Instructions to follow
Hand back every line from the beginning of the data below through the line containing "및 금융당국의 대응</h2>", word for word and free of pictures.

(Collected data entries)
*** Begin section ***

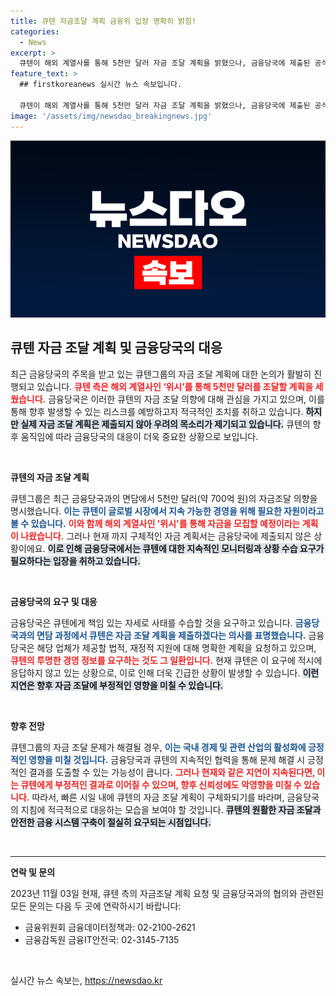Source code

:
 ```yaml
---
title: 큐텐 자금조달 계획 금융위 입장 명확히 밝힘!
categories:
  - News
excerpt: >
  큐텐이 해외 계열사를 통해 5천만 달러 자금 조달 계획을 밝혔으나, 금융당국에 제출된 공식 계획은 아직 없어 논란이 일고 있다. 사태 수습을 촉구받고 있는 큐텐의 향후 행보에 주목!
feature_text: >
  ## firstkoreanews 실시간 뉴스 속보입니다.

  큐텐이 해외 계열사를 통해 5천만 달러 자금 조달 계획을 밝혔으나, 금융당국에 제출된 공식 계획은 아직 없어 논란이 일고 있다. 사태 수습을 촉구받고 있는 큐텐의 향후 행보에 주목!
image: '/assets/img/newsdao_breakingnews.jpg'
---
```


<p><img src="/assets/img/newsdao_breakingnews.jpg" alt="firstkoreanews 속보" /></p>

<h2 data-ke-size="size26">큐텐 자금 조달 계획 및 금융당국의 대응</h2>

<p data-ke-size="size16">최근 금융당국의 주목을 받고 있는 큐텐그룹의 자금 조달 계획에 대한 논의가 활발히 진행되고 있습니다. <b><span style="color: #ee2323;">큐텐 측은 해외 계열사인 ‘위시’를 통해 5천만 달러를 조달할 계획을 세웠습니다.</span></b> 금융당국은 이러한 큐텐의 자금 조달 의향에 대해 관심을 가지고 있으며, 이를 통해 향후 발생할 수 있는 리스크를 예방하고자 적극적인 조치를 취하고 있습니다. <b><span style="background-color: #21538527;">하지만 실제 자금 조달 계획은 제출되지 않아 우려의 목소리가 제기되고 있습니다.</span></b> 큐텐의 향후 움직임에 따라 금융당국의 대응이 더욱 중요한 상황으로 보입니다.</p>

<p data-ke-size="size16">&nbsp;</p>

<p><b>큐텐의 자금 조달 계획</b></p>

<p>큐텐그룹은 최근 금융당국과의 면담에서 5천만 달러(약 700억 원)의 자금조달 의향을 명시했습니다. <b><span style="color: #1a5490;">이는 큐텐이 글로벌 시장에서 지속 가능한 경영을 위해 필요한 자원이라고 볼 수 있습니다.</span></b> <b><span style="color: #ee2323;">이와 함께 해외 계열사인 '위시'를 통해 자금을 모집할 예정이라는 계획이 나왔습니다.</span></b> 그러나 현재 까지 구체적인 자금 계획서는 금융당국에 제출되지 않은 상황이에요. <b><span style="background-color: #21538527;">이로 인해 금융당국에서는 큐텐에 대한 지속적인 모니터링과 상황 수습 요구가 필요하다는 입장을 취하고 있습니다.</span></b></p>

<p data-ke-size="size16">&nbsp;</p>

<p><b>금융당국의 요구 및 대응</b></p>

<p>금융당국은 큐텐에게 책임 있는 자세로 사태를 수습할 것을 요구하고 있습니다. <b><span style="color: #1a5490;">금융당국과의 면담 과정에서 큐텐은 자금 조달 계획을 제출하겠다는 의사를 표명했습니다.</span></b> 금융당국은 해당 업체가 제공할 법적, 재정적 지원에 대해 명확한 계획을 요청하고 있으며, <b><span style="color: #ee2323;">큐텐의 투명한 경영 정보를 요구하는 것도 그 일환입니다.</span></b> 현재 큐텐은 이 요구에 적시에 응답하지 않고 있는 상황으로, 이로 인해 더욱 긴급한 상황이 발생할 수 있습니다. <b><span style="background-color: #21538527;">이런 지연은 향후 자금 조달에 부정적인 영향을 미칠 수 있습니다.</span></b></p>

<p data-ke-size="size16">&nbsp;</p>

<p><b>향후 전망</b></p>

<p>큐텐그룹의 자금 조달 문제가 해결될 경우, <b><span style="color: #1a5490;">이는 국내 경제 및 관련 산업의 활성화에 긍정적인 영향을 미칠 것입니다.</span></b> 금융당국과 큐텐의 지속적인 협력을 통해 문제 해결 시 긍정적인 결과를 도출할 수 있는 가능성이 큽니다. <b><span style="color: #ee2323;">그러나 현재와 같은 지연이 지속된다면, 이는 큐텐에게 부정적인 결과로 이어질 수 있으며, 향후 신뢰성에도 악영향을 미칠 수 있습니다.</span></b> 따라서, 빠른 시일 내에 큐텐의 자금 조달 계획이 구체화되기를 바라며, 금융당국의 지침에 적극적으로 대응하는 모습을 보여야 할 것입니다. <b><span style="background-color: #21538527;">큐텐의 원활한 자금 조달과 안전한 금융 시스템 구축이 절실히 요구되는 시점입니다.</span></b></p>

<p data-ke-size="size16">&nbsp;</p>

<hr/>

<p><b>연락 및 문의</b></p>

<p>2023년 11월 03일 현재, 큐텐 측의 자금조달 계획 요청 및 금융당국과의 협의와 관련된 모든 문의는 다음 두 곳에 연락하시기 바랍니다:</p>

<ul>
    <li>금융위원회 금융데이터정책과: 02-2100-2621</li>
    <li>금융감독원 금융IT안전국: 02-3145-7135</li>
</ul>

<p data-ke-size="size16">&nbsp;</p>

<p data-ke-size="size16"></p>
실시간 뉴스 속보는, <a href="https://newsdao.kr" rel="dofollow">https://newsdao.kr</a>


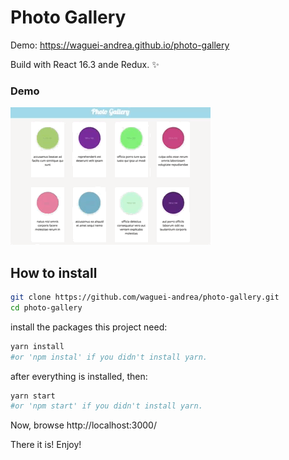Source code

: # Photo Gallery
Demo: https://waguei-andrea.github.io/photo-gallery

Build with React 16.3 ande Redux. :sparkles:

### Demo
![Create new](https://github.com/waguei-andrea/photo-gallery/blob/master/public/demo.gif)


## How to install

```sh
git clone https://github.com/waguei-andrea/photo-gallery.git
cd photo-gallery
```

install the packages this project need:
```sh
yarn install
#or 'npm instal' if you didn't install yarn.
```
after everything is installed, then:
```sh
yarn start
#or 'npm start' if you didn't install yarn.
```

Now, browse http://localhost:3000/

There it is! Enjoy!
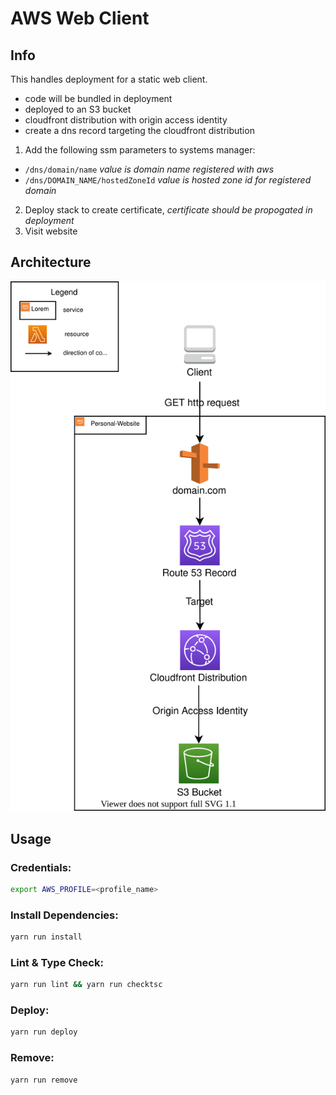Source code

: # AWS Web Client

## Info 

This handles deployment for a static web client. 
- code will be bundled in deployment
- deployed to an S3 bucket
- cloudfront distribution with origin access identity
- create a dns record targeting the cloudfront distribution

1. Add the following ssm parameters to systems manager:

- `/dns/domain/name` *value is domain name registered with aws*
- `/dns/DOMAIN_NAME/hostedZoneId` *value is hosted zone id for registered domain*

2. Deploy stack to create certificate, *certificate should be propogated in deployment*
3. Visit website

## Architecture

<p align="center">
  <img src="/architecture-diagram.drawio.svg" />
</p>

## Usage 

### Credentials:
```bash
export AWS_PROFILE=<profile_name>
```

### Install Dependencies:

```bash
yarn run install
```

### Lint & Type Check:

```bash
yarn run lint && yarn run checktsc
```


### Deploy:

```bash
yarn run deploy
```

### Remove:

```bash
yarn run remove
```
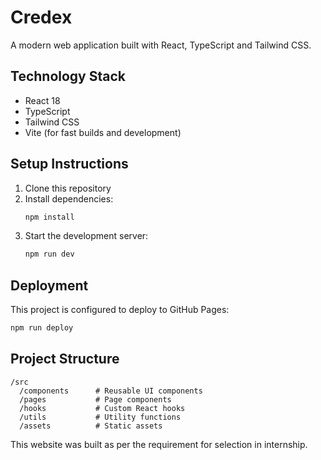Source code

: # Credex

A modern web application built with React, TypeScript and Tailwind CSS.

## Technology Stack

- React 18
- TypeScript
- Tailwind CSS
- Vite (for fast builds and development)

## Setup Instructions

1. Clone this repository
2. Install dependencies:
   ```bash
   npm install
   ```
3. Start the development server:
   ```bash
   npm run dev
   ```

## Deployment

This project is configured to deploy to GitHub Pages:

```bash
npm run deploy
```

## Project Structure

```
/src
  /components      # Reusable UI components
  /pages           # Page components
  /hooks           # Custom React hooks
  /utils           # Utility functions
  /assets          # Static assets
```

This website was built as per the requirement for selection in internship.
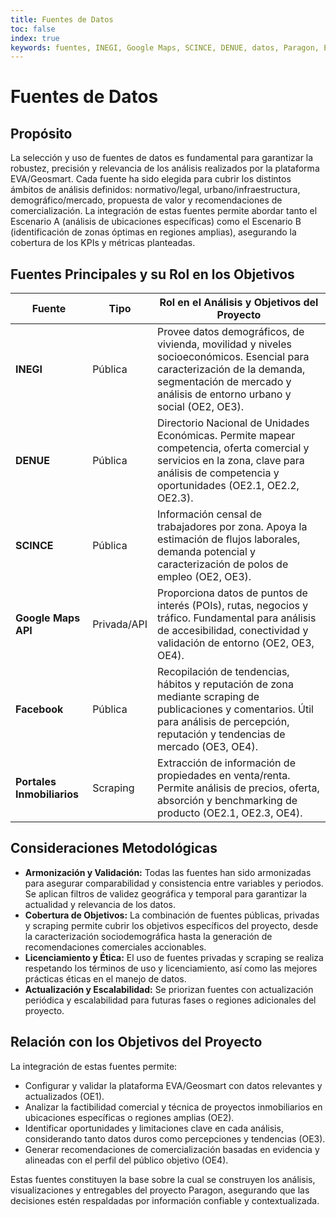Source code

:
 ```yaml
---
title: Fuentes de Datos
toc: false
index: true
keywords: fuentes, INEGI, Google Maps, SCINCE, DENUE, datos, Paragon, EVA, Geosmart
---
```


# Fuentes de Datos

## Propósito

La selección y uso de fuentes de datos es fundamental para garantizar la robustez, precisión y relevancia de los análisis realizados por la plataforma EVA/Geosmart. Cada fuente ha sido elegida para cubrir los distintos ámbitos de análisis definidos: normativo/legal, urbano/infraestructura, demográfico/mercado, propuesta de valor y recomendaciones de comercialización. La integración de estas fuentes permite abordar tanto el Escenario A (análisis de ubicaciones específicas) como el Escenario B (identificación de zonas óptimas en regiones amplias), asegurando la cobertura de los KPIs y métricas planteadas.

## Fuentes Principales y su Rol en los Objetivos

| Fuente            | Tipo         | Rol en el Análisis y Objetivos del Proyecto                                                                                  |
|-------------------|--------------|----------------------------------------------------------------------------------------------------------------------------|
| **INEGI**         | Pública      | Provee datos demográficos, de vivienda, movilidad y niveles socioeconómicos. Esencial para caracterización de la demanda, segmentación de mercado y análisis de entorno urbano y social (OE2, OE3). |
| **DENUE**         | Pública      | Directorio Nacional de Unidades Económicas. Permite mapear competencia, oferta comercial y servicios en la zona, clave para análisis de competencia y oportunidades (OE2.1, OE2.2, OE2.3). |
| **SCINCE**        | Pública      | Información censal de trabajadores por zona. Apoya la estimación de flujos laborales, demanda potencial y caracterización de polos de empleo (OE2, OE3). |
| **Google Maps API** | Privada/API  | Proporciona datos de puntos de interés (POIs), rutas, negocios y tráfico. Fundamental para análisis de accesibilidad, conectividad y validación de entorno (OE2, OE3, OE4). |
| **Facebook**      | Pública      | Recopilación de tendencias, hábitos y reputación de zona mediante scraping de publicaciones y comentarios. Útil para análisis de percepción, reputación y tendencias de mercado (OE3, OE4). |
| **Portales Inmobiliarios** | Scraping     | Extracción de información de propiedades en venta/renta. Permite análisis de precios, oferta, absorción y benchmarking de producto (OE2.1, OE2.3, OE4). |

## Consideraciones Metodológicas

- **Armonización y Validación:** Todas las fuentes han sido armonizadas para asegurar comparabilidad y consistencia entre variables y periodos. Se aplican filtros de validez geográfica y temporal para garantizar la actualidad y relevancia de los datos.
- **Cobertura de Objetivos:** La combinación de fuentes públicas, privadas y scraping permite cubrir los objetivos específicos del proyecto, desde la caracterización sociodemográfica hasta la generación de recomendaciones comerciales accionables.
- **Licenciamiento y Ética:** El uso de fuentes privadas y scraping se realiza respetando los términos de uso y licenciamiento, así como las mejores prácticas éticas en el manejo de datos.
- **Actualización y Escalabilidad:** Se priorizan fuentes con actualización periódica y escalabilidad para futuras fases o regiones adicionales del proyecto.

## Relación con los Objetivos del Proyecto

La integración de estas fuentes permite:

- Configurar y validar la plataforma EVA/Geosmart con datos relevantes y actualizados (OE1).
- Analizar la factibilidad comercial y técnica de proyectos inmobiliarios en ubicaciones específicas o regiones amplias (OE2).
- Identificar oportunidades y limitaciones clave en cada análisis, considerando tanto datos duros como percepciones y tendencias (OE3).
- Generar recomendaciones de comercialización basadas en evidencia y alineadas con el perfil del público objetivo (OE4).

Estas fuentes constituyen la base sobre la cual se construyen los análisis, visualizaciones y entregables del proyecto Paragon, asegurando que las decisiones estén respaldadas por información confiable y contextualizada.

*** End section ***

Result for this task
Source code

:
 ```yaml
---
title: 큐텐 자금조달 계획 금융위 입장 명확히 밝힘!
categories:
  - News
excerpt: >
  큐텐이 해외 계열사를 통해 5천만 달러 자금 조달 계획을 밝혔으나, 금융당국에 제출된 공식 계획은 아직 없어 논란이 일고 있다. 사태 수습을 촉구받고 있는 큐텐의 향후 행보에 주목!
feature_text: >
  ## firstkoreanews 실시간 뉴스 속보입니다.

  큐텐이 해외 계열사를 통해 5천만 달러 자금 조달 계획을 밝혔으나, 금융당국에 제출된 공식 계획은 아직 없어 논란이 일고 있다. 사태 수습을 촉구받고 있는 큐텐의 향후 행보에 주목!
image: '/assets/img/newsdao_breakingnews.jpg'
---
```


<p><img src="/assets/img/newsdao_breakingnews.jpg" alt="firstkoreanews 속보" /></p>

<h2 data-ke-size="size26">큐텐 자금 조달 계획 및 금융당국의 대응</h2>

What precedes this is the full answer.